*** Given entries ***
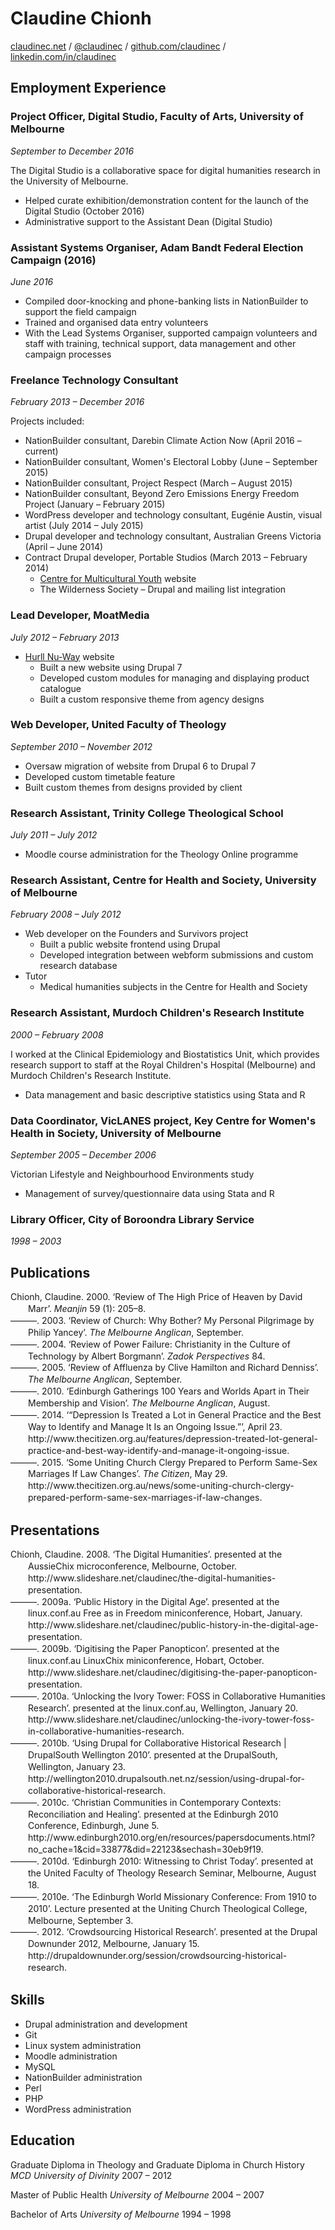 # Claudine Chionh



<!-- include [/Users/claudine/Documents/CV/contact.md]{/Users/claudine/Documents/CV/contact.md} -->


[claudinec.net](http://claudinec.net/) / [@claudinec](https://twitter.com/claudinec) / [github.com/claudinec](https://github.com/claudinec) / [linkedin.com/in/claudinec](https://www.linkedin.com/in/claudinec)


<!-- end include [/Users/claudine/Documents/CV/contact.md] -->





<!-- include [/Users/claudine/Documents/CV/Research/employment.md]{/Users/claudine/Documents/CV/Research/employment.md} -->


## Employment Experience

### Project Officer, Digital Studio, Faculty of Arts, University of Melbourne

_September to December 2016_

The Digital Studio is a collaborative space for digital humanities research in the University of Melbourne.

- Helped curate exhibition/demonstration content for the launch of the Digital Studio (October 2016)
- Administrative support to the Assistant Dean (Digital Studio)

### Assistant Systems Organiser, Adam Bandt Federal Election Campaign (2016)

_June 2016_

- Compiled door-knocking and phone-banking lists in NationBuilder to support the field campaign
- Trained and organised data entry volunteers
- With the Lead Systems Organiser, supported campaign volunteers and staff with training, technical support, data management and other campaign processes

### Freelance Technology Consultant

_February 2013 – December 2016_

Projects included:

- NationBuilder consultant, Darebin Climate Action Now (April 2016 – current)
- NationBuilder consultant, Women's Electoral Lobby (June – September 2015)
- NationBuilder consultant, Project Respect (March – August 2015)
- NationBuilder consultant, Beyond Zero Emissions Energy Freedom Project  (January – February 2015)
- WordPress developer and technology consultant, Eugénie Austin, visual artist (July 2014 – July 2015)
- Drupal developer and technology consultant, Australian Greens Victoria (April – June 2014)
- Contract Drupal developer, Portable Studios (March 2013 – February 2014)
    - [Centre for Multicultural Youth](http://cmy.net.au/) website
    - The Wilderness Society – Drupal and mailing list integration

### Lead Developer, MoatMedia

_July 2012 – February 2013_

- [Hurll Nu-Way](http://www.hnw.com.au/) website
    - Built a new website using Drupal 7
    - Developed custom modules for managing and displaying product catalogue
    - Built a custom responsive theme from agency designs

### Web Developer, United Faculty of Theology

_September 2010 – November 2012_

- Oversaw migration of website from Drupal 6 to Drupal 7
- Developed custom timetable feature
- Built custom themes from designs provided by client

### Research Assistant, Trinity College Theological School

_July 2011 – July 2012_

- Moodle course administration for the Theology Online programme

### Research Assistant, Centre for Health and Society, University of Melbourne

_February 2008 – July 2012_

- Web developer on the Founders and Survivors project
    - Built a public website frontend using Drupal
    - Developed integration between webform submissions and custom research database
- Tutor
    - Medical humanities subjects in the Centre for Health and Society

### Research Assistant, Murdoch Children's Research Institute

_2000 – February 2008_

I worked at the Clinical Epidemiology and Biostatistics Unit, which provides research support to staff at the Royal Children's Hospital (Melbourne) and Murdoch Children's Research Institute.

- Data management and basic descriptive statistics using Stata and R

### Data Coordinator, VicLANES project, Key Centre for Women's Health in Society, University of Melbourne

_September 2005 – December 2006_

Victorian Lifestyle and Neighbourhood Environments study

- Management of survey/questionnaire data using Stata and R

### Library Officer, City of Boroondra Library Service

_1998 – 2003_


<!-- end include [/Users/claudine/Documents/CV/Research/employment.md] -->





<!-- include [/Users/claudine/Documents/CV/Research/Publications.md]{/Users/claudine/Documents/CV/Research/Publications.md} -->

## Publications

<div style="line-height: 1.35; padding-left: 2em; text-indent:-2em;" class="csl-bib-body">
  <div class="csl-entry">Chionh, Claudine. 2000. ‘Review of The High Price of Heaven by David Marr’. <i>Meanjin</i> 59 (1): 205–8.</div>
  <span class="Z3988" title="url_ver=Z39.88-2004&amp;ctx_ver=Z39.88-2004&amp;rfr_id=info%3Asid%2Fzotero.org%3A2&amp;rft_val_fmt=info%3Aofi%2Ffmt%3Akev%3Amtx%3Ajournal&amp;rft.genre=article&amp;rft.atitle=Review%20of%20The%20high%20price%20of%20heaven%20by%20David%20Marr&amp;rft.jtitle=Meanjin&amp;rft.volume=59&amp;rft.issue=1&amp;rft.aufirst=Claudine&amp;rft.aulast=Chionh&amp;rft.au=Claudine%20Chionh&amp;rft.date=2000&amp;rft.pages=205-208&amp;rft.spage=205&amp;rft.epage=208"></span>
  <div class="csl-entry">———. 2003. ‘Review of Church: Why Bother? My Personal Pilgrimage by Philip Yancey’. <i>The Melbourne Anglican</i>, September.</div>
  <span class="Z3988" title="url_ver=Z39.88-2004&amp;ctx_ver=Z39.88-2004&amp;rfr_id=info%3Asid%2Fzotero.org%3A2&amp;rft_val_fmt=info%3Aofi%2Ffmt%3Akev%3Amtx%3Adc&amp;rft.type=newspaperArticle&amp;rft.title=Review%20of%20Church%3A%20why%20bother%3F%20My%20personal%20pilgrimage%20by%20Philip%20Yancey&amp;rft.source=The%20Melbourne%20Anglican&amp;rft.aufirst=Claudine&amp;rft.aulast=Chionh&amp;rft.au=Claudine%20Chionh&amp;rft.date=2003-09"></span>
  <div class="csl-entry">———. 2004. ‘Review of Power Failure: Christianity in the Culture of Technology by Albert Borgmann’. <i>Zadok Perspectives</i> 84.</div>
  <span class="Z3988" title="url_ver=Z39.88-2004&amp;ctx_ver=Z39.88-2004&amp;rfr_id=info%3Asid%2Fzotero.org%3A2&amp;rft_val_fmt=info%3Aofi%2Ffmt%3Akev%3Amtx%3Ajournal&amp;rft.genre=article&amp;rft.atitle=Review%20of%20Power%20failure%3A%20Christianity%20in%20the%20culture%20of%20technology%20by%20Albert%20Borgmann&amp;rft.jtitle=Zadok%20Perspectives&amp;rft.volume=84&amp;rft.aufirst=Claudine&amp;rft.aulast=Chionh&amp;rft.au=Claudine%20Chionh&amp;rft.date=2004"></span>
  <div class="csl-entry">———. 2005. ‘Review of Affluenza by Clive Hamilton and Richard Denniss’. <i>The Melbourne Anglican</i>, September.</div>
  <span class="Z3988" title="url_ver=Z39.88-2004&amp;ctx_ver=Z39.88-2004&amp;rfr_id=info%3Asid%2Fzotero.org%3A2&amp;rft_val_fmt=info%3Aofi%2Ffmt%3Akev%3Amtx%3Adc&amp;rft.type=newspaperArticle&amp;rft.title=Review%20of%20Affluenza%20by%20Clive%20Hamilton%20and%20Richard%20Denniss&amp;rft.source=The%20Melbourne%20Anglican&amp;rft.aufirst=Claudine&amp;rft.aulast=Chionh&amp;rft.au=Claudine%20Chionh&amp;rft.date=2005-09"></span>
  <div class="csl-entry">———. 2010. ‘Edinburgh Gatherings 100 Years and Worlds Apart in Their Membership and Vision’. <i>The Melbourne Anglican</i>, August.</div>
  <span class="Z3988" title="url_ver=Z39.88-2004&amp;ctx_ver=Z39.88-2004&amp;rfr_id=info%3Asid%2Fzotero.org%3A2&amp;rft_val_fmt=info%3Aofi%2Ffmt%3Akev%3Amtx%3Adc&amp;rft.type=newspaperArticle&amp;rft.title=Edinburgh%20gatherings%20100%20years%20and%20worlds%20apart%20in%20their%20membership%20and%20vision&amp;rft.source=The%20Melbourne%20Anglican&amp;rft.aufirst=Claudine&amp;rft.aulast=Chionh&amp;rft.au=Claudine%20Chionh&amp;rft.date=2010-08"></span>
  <div class="csl-entry">———. 2014. ‘“Depression Is Treated a Lot in General Practice and the Best Way to Identify and Manage It Is an Ongoing Issue.”’, April 23. http://www.thecitizen.org.au/features/depression-treated-lot-general-practice-and-best-way-identify-and-manage-it-ongoing-issue.</div>
  <span class="Z3988" title="url_ver=Z39.88-2004&amp;ctx_ver=Z39.88-2004&amp;rfr_id=info%3Asid%2Fzotero.org%3A2&amp;rft_val_fmt=info%3Aofi%2Ffmt%3Akev%3Amtx%3Adc&amp;rft.type=magazineArticle&amp;rft.title='Depression%20is%20treated%20a%20lot%20in%20general%20practice%20and%20the%20best%20way%20to%20identify%20and%20manage%20it%20is%20an%20ongoing%20issue.'&amp;rft.description=Interview%20with%20Sandra%20Davidson.&amp;rft.identifier=http%3A%2F%2Fwww.thecitizen.org.au%2Ffeatures%2Fdepression-treated-lot-general-practice-and-best-way-identify-and-manage-it-ongoing-issue&amp;rft.aufirst=Claudine&amp;rft.aulast=Chionh&amp;rft.au=Claudine%20Chionh&amp;rft.date=2014-04-23"></span>
  <div class="csl-entry">———. 2015. ‘Some Uniting Church Clergy Prepared to Perform Same-Sex Marriages If Law Changes’. <i>The Citizen</i>, May 29. http://www.thecitizen.org.au/news/some-uniting-church-clergy-prepared-perform-same-sex-marriages-if-law-changes.</div>
  <span class="Z3988" title="url_ver=Z39.88-2004&amp;ctx_ver=Z39.88-2004&amp;rfr_id=info%3Asid%2Fzotero.org%3A2&amp;rft_val_fmt=info%3Aofi%2Ffmt%3Akev%3Amtx%3Adc&amp;rft.type=magazineArticle&amp;rft.title=Some%20Uniting%20Church%20clergy%20prepared%20to%20perform%20same-sex%20marriages%20if%20law%20changes&amp;rft.source=The%20Citizen&amp;rft.description=They%20include%20the%20Rev%20Dr%20Avril%20Hannah-Jones%2C%20of%20Williamstown%20(Electra%20St)%20Uniting%20Church%2C%20who%20says%20the%20move%20would%20force%20the%20hand%20of%20the%20church%20which%20has%20been%20grappling%20with%20the%20issue%20for%20several%20years.%0A%0A%E2%80%9CWhat%20I%20suspect%20may%20happen%2C%20if%20it%20becomes%20legal%2C%20is%20that%20a%20few%20Uniting%20Church%20ministers%20will%20be%20asked%20to%20perform%20same-sex%20marriages%2C%E2%80%9D%20she%20told%20The%20Citizen.%0A%0A%E2%80%9CThey%20%E2%80%93%20or%20we%20%E2%80%93%20will%C2%A0perform%20same-sex%20marriages.%20A%20complaint%20will%20be%20made%20to%20our%20presbyteries.%20It%20will%20be%20a%20disciplinary%20process%20and%20that%E2%80%99s%20the%20way%20we%20will%20find%20out%20whether%20or%20not%20we%20can%20do%20it.%E2%80%9D&amp;rft.identifier=http%3A%2F%2Fwww.thecitizen.org.au%2Fnews%2Fsome-uniting-church-clergy-prepared-perform-same-sex-marriages-if-law-changes&amp;rft.aufirst=Claudine&amp;rft.aulast=Chionh&amp;rft.au=Claudine%20Chionh&amp;rft.date=2015-05-29"></span>
</div>


<!-- end include [/Users/claudine/Documents/CV/Research/Publications.md] -->





<!-- include [/Users/claudine/Documents/CV/Research/Presentations.md]{/Users/claudine/Documents/CV/Research/Presentations.md} -->

## Presentations

<div style="line-height: 1.35; padding-left: 2em; text-indent:-2em;" class="csl-bib-body">
  <div class="csl-entry">Chionh, Claudine. 2008. ‘The Digital Humanities’. presented at the AussieChix microconference, Melbourne, October. http://www.slideshare.net/claudinec/the-digital-humanities-presentation.</div>
  <span class="Z3988" title="url_ver=Z39.88-2004&amp;ctx_ver=Z39.88-2004&amp;rfr_id=info%3Asid%2Fzotero.org%3A2&amp;rft_val_fmt=info%3Aofi%2Ffmt%3Akev%3Amtx%3Adc&amp;rft.type=presentation&amp;rft.title=The%20Digital%20Humanities&amp;rft.identifier=http%3A%2F%2Fwww.slideshare.net%2Fclaudinec%2Fthe-digital-humanities-presentation&amp;rft.aufirst=Claudine&amp;rft.aulast=Chionh&amp;rft.au=Claudine%20Chionh&amp;rft.date=2008-10"></span>
  <div class="csl-entry">———. 2009a. ‘Public History in the Digital Age’. presented at the linux.conf.au Free as in Freedom miniconference, Hobart, January. http://www.slideshare.net/claudinec/public-history-in-the-digital-age-presentation.</div>
  <span class="Z3988" title="url_ver=Z39.88-2004&amp;ctx_ver=Z39.88-2004&amp;rfr_id=info%3Asid%2Fzotero.org%3A2&amp;rft_val_fmt=info%3Aofi%2Ffmt%3Akev%3Amtx%3Adc&amp;rft.type=presentation&amp;rft.title=Public%20history%20in%20the%20digital%20age&amp;rft.identifier=http%3A%2F%2Fwww.slideshare.net%2Fclaudinec%2Fpublic-history-in-the-digital-age-presentation&amp;rft.aufirst=Claudine&amp;rft.aulast=Chionh&amp;rft.au=Claudine%20Chionh&amp;rft.date=2009-01"></span>
  <div class="csl-entry">———. 2009b. ‘Digitising the Paper Panopticon’. presented at the linux.conf.au LinuxChix miniconference, Hobart, October. http://www.slideshare.net/claudinec/digitising-the-paper-panopticon-presentation.</div>
  <span class="Z3988" title="url_ver=Z39.88-2004&amp;ctx_ver=Z39.88-2004&amp;rfr_id=info%3Asid%2Fzotero.org%3A2&amp;rft_val_fmt=info%3Aofi%2Ffmt%3Akev%3Amtx%3Adc&amp;rft.type=presentation&amp;rft.title=Digitising%20the%20paper%20Panopticon&amp;rft.identifier=http%3A%2F%2Fwww.slideshare.net%2Fclaudinec%2Fdigitising-the-paper-panopticon-presentation&amp;rft.aufirst=Claudine&amp;rft.aulast=Chionh&amp;rft.au=Claudine%20Chionh&amp;rft.date=2009-10"></span>
  <div class="csl-entry">———. 2010a. ‘Unlocking the Ivory Tower: FOSS in Collaborative Humanities Research’. presented at the linux.conf.au, Wellington, January 20. http://www.slideshare.net/claudinec/unlocking-the-ivory-tower-foss-in-collaborative-humanities-research.</div>
  <span class="Z3988" title="url_ver=Z39.88-2004&amp;ctx_ver=Z39.88-2004&amp;rfr_id=info%3Asid%2Fzotero.org%3A2&amp;rft_val_fmt=info%3Aofi%2Ffmt%3Akev%3Amtx%3Adc&amp;rft.type=presentation&amp;rft.title=Unlocking%20the%20ivory%20tower%3A%20FOSS%20in%20collaborative%20humanities%20research&amp;rft.identifier=http%3A%2F%2Fwww.slideshare.net%2Fclaudinec%2Funlocking-the-ivory-tower-foss-in-collaborative-humanities-research&amp;rft.aufirst=Claudine&amp;rft.aulast=Chionh&amp;rft.au=Claudine%20Chionh&amp;rft.date=2010-01-20"></span>
  <div class="csl-entry">———. 2010b. ‘Using Drupal for Collaborative Historical Research | DrupalSouth Wellington 2010’. presented at the DrupalSouth, Wellington, January 23. http://wellington2010.drupalsouth.net.nz/session/using-drupal-for-collaborative-historical-research.</div>
  <span class="Z3988" title="url_ver=Z39.88-2004&amp;ctx_ver=Z39.88-2004&amp;rfr_id=info%3Asid%2Fzotero.org%3A2&amp;rft_val_fmt=info%3Aofi%2Ffmt%3Akev%3Amtx%3Adc&amp;rft.type=presentation&amp;rft.title=Using%20Drupal%20for%20collaborative%20historical%20research%20%7C%20DrupalSouth%20Wellington%202010&amp;rft.description=This%20case%20study%20will%20discuss%20the%20Founders%20and%20Survivors%20project%2C%20which%20brings%20together%20amateur%20historians%20and%20genealogists%20along%20with%20academics%20from%20many%20disciplines%20to%20collaborate%20in%20historical%20research.%20The%20presentation%20will%20cover%20some%20of%20the%20modules%20and%20techniques%20used%20to%20implement%20a%20data%20collection%20and%20verification%20system%2C%20and%20the%20challenges%20I%20have%20faced%20in%20making%20it%20accessible%20to%20users%20with%20minimal%20experience%20with%20computers.&amp;rft.identifier=http%3A%2F%2Fwellington2010.drupalsouth.net.nz%2Fsession%2Fusing-drupal-for-collaborative-historical-research&amp;rft.aufirst=Claudine&amp;rft.aulast=Chionh&amp;rft.au=Claudine%20Chionh&amp;rft.date=2010-01-23"></span>
  <div class="csl-entry">———. 2010c. ‘Christian Communities in Contemporary Contexts: Reconciliation and Healing’. presented at the Edinburgh 2010 Conference, Edinburgh, June 5. http://www.edinburgh2010.org/en/resources/papersdocuments.html?no_cache=1&amp;cid=33877&amp;did=22123&amp;sechash=30eb9f19.</div>
  <span class="Z3988" title="url_ver=Z39.88-2004&amp;ctx_ver=Z39.88-2004&amp;rfr_id=info%3Asid%2Fzotero.org%3A2&amp;rft_val_fmt=info%3Aofi%2Ffmt%3Akev%3Amtx%3Adc&amp;rft.type=presentation&amp;rft.title=Christian%20communities%20in%20contemporary%20contexts%3A%20Reconciliation%20and%20healing&amp;rft.identifier=http%3A%2F%2Fwww.edinburgh2010.org%2Fen%2Fresources%2Fpapersdocuments.html%3Fno_cache%3D1%26cid%3D33877%26did%3D22123%26sechash%3D30eb9f19&amp;rft.aufirst=Claudine&amp;rft.aulast=Chionh&amp;rft.au=Claudine%20Chionh&amp;rft.date=2010-06-05"></span>
  <div class="csl-entry">———. 2010d. ‘Edinburgh 2010: Witnessing to Christ Today’. presented at the United Faculty of Theology Research Seminar, Melbourne, August 18.</div>
  <span class="Z3988" title="url_ver=Z39.88-2004&amp;ctx_ver=Z39.88-2004&amp;rfr_id=info%3Asid%2Fzotero.org%3A2&amp;rft_val_fmt=info%3Aofi%2Ffmt%3Akev%3Amtx%3Adc&amp;rft.type=presentation&amp;rft.title=Edinburgh%202010%3A%20Witnessing%20to%20Christ%20Today&amp;rft.aufirst=Claudine&amp;rft.aulast=Chionh&amp;rft.au=Claudine%20Chionh&amp;rft.date=2010-08-18"></span>
  <div class="csl-entry">———. 2010e. ‘The Edinburgh World Missionary Conference: From 1910 to 2010’. Lecture presented at the Uniting Church Theological College, Melbourne, September 3.</div>
  <span class="Z3988" title="url_ver=Z39.88-2004&amp;ctx_ver=Z39.88-2004&amp;rfr_id=info%3Asid%2Fzotero.org%3A2&amp;rft_val_fmt=info%3Aofi%2Ffmt%3Akev%3Amtx%3Adc&amp;rft.type=presentation&amp;rft.title=The%20Edinburgh%20World%20Missionary%20Conference%3A%20From%201910%20to%202010&amp;rft.aufirst=Claudine&amp;rft.aulast=Chionh&amp;rft.au=Claudine%20Chionh&amp;rft.date=2010-09-03"></span>
  <div class="csl-entry">———. 2012. ‘Crowdsourcing Historical Research’. presented at the Drupal Downunder 2012, Melbourne, January 15. http://drupaldownunder.org/session/crowdsourcing-historical-research.</div>
  <span class="Z3988" title="url_ver=Z39.88-2004&amp;ctx_ver=Z39.88-2004&amp;rfr_id=info%3Asid%2Fzotero.org%3A2&amp;rft_val_fmt=info%3Aofi%2Ffmt%3Akev%3Amtx%3Adc&amp;rft.type=presentation&amp;rft.title=Crowdsourcing%20Historical%20Research&amp;rft.description=Founders%20and%20Survivors%20is%20an%20Australian%20Research%20Council-funded%20research%20project%20to%20build%20biographies%20of%20the%20approx.%2070%2C000%20convicts%20transported%20to%20Tasmania%2C%20and%20their%20descendants.%20The%20project%20is%20a%20collaboration%20between%20historians%2C%20public%20health%20scientists%2C%20and%20a%20growing%20number%20of%20volunteer%20genealogists%20and%20amateur%20historians.%20Our%20tools%20include%20a%20massive%20and%20complex%20XML%20database%2C%20and%20social%20and%20collaboration%20tools%20built%20with%20Drupal%20and%20Google%20Docs.%0A%0AThis%20presentation%20will%20describe%20the%20goals%20and%20challenges%20of%20the%20project%2C%20the%20motivations%20behind%20the%20adoption%20of%20these%20tools%2C%20and%20their%20implementation.&amp;rft.identifier=http%3A%2F%2Fdrupaldownunder.org%2Fsession%2Fcrowdsourcing-historical-research&amp;rft.aufirst=Claudine&amp;rft.aulast=Chionh&amp;rft.au=Claudine%20Chionh&amp;rft.date=2012-01-15"></span>
</div>


<!-- end include [/Users/claudine/Documents/CV/Research/Presentations.md] -->



## Skills

* Drupal administration and development
* Git
* Linux system administration
* Moodle administration
* MySQL
* NationBuilder administration
* Perl
* PHP
* WordPress administration

## Education

Graduate Diploma in Theology and Graduate Diploma in Church History
_MCD University of Divinity_
2007 – 2012

Master of Public Health
_University of Melbourne_
2004 – 2007

Bachelor of Arts
_University of Melbourne_
1994 – 1998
***
#### Exercise instructions:
Omitting all pictures, restate exactly the lines of the material from its start through the line that contains "- Administrative support".

#### Problem solution:
 # Claudine Chionh



<!-- include [/Users/claudine/Documents/CV/contact.md]{/Users/claudine/Documents/CV/contact.md} -->


[claudinec.net](http://claudinec.net/) / [@claudinec](https://twitter.com/claudinec) / [github.com/claudinec](https://github.com/claudinec) / [linkedin.com/in/claudinec](https://www.linkedin.com/in/claudinec)


<!-- end include [/Users/claudine/Documents/CV/contact.md] -->





<!-- include [/Users/claudine/Documents/CV/Research/employment.md]{/Users/claudine/Documents/CV/Research/employment.md} -->


## Employment Experience

### Project Officer, Digital Studio, Faculty of Arts, University of Melbourne

_September to December 2016_

The Digital Studio is a collaborative space for digital humanities research in the University of Melbourne.

- Helped curate exhibition/demonstration content for the launch of the Digital Studio (October 2016)
- Administrative support to the Assistant Dean (Digital Studio)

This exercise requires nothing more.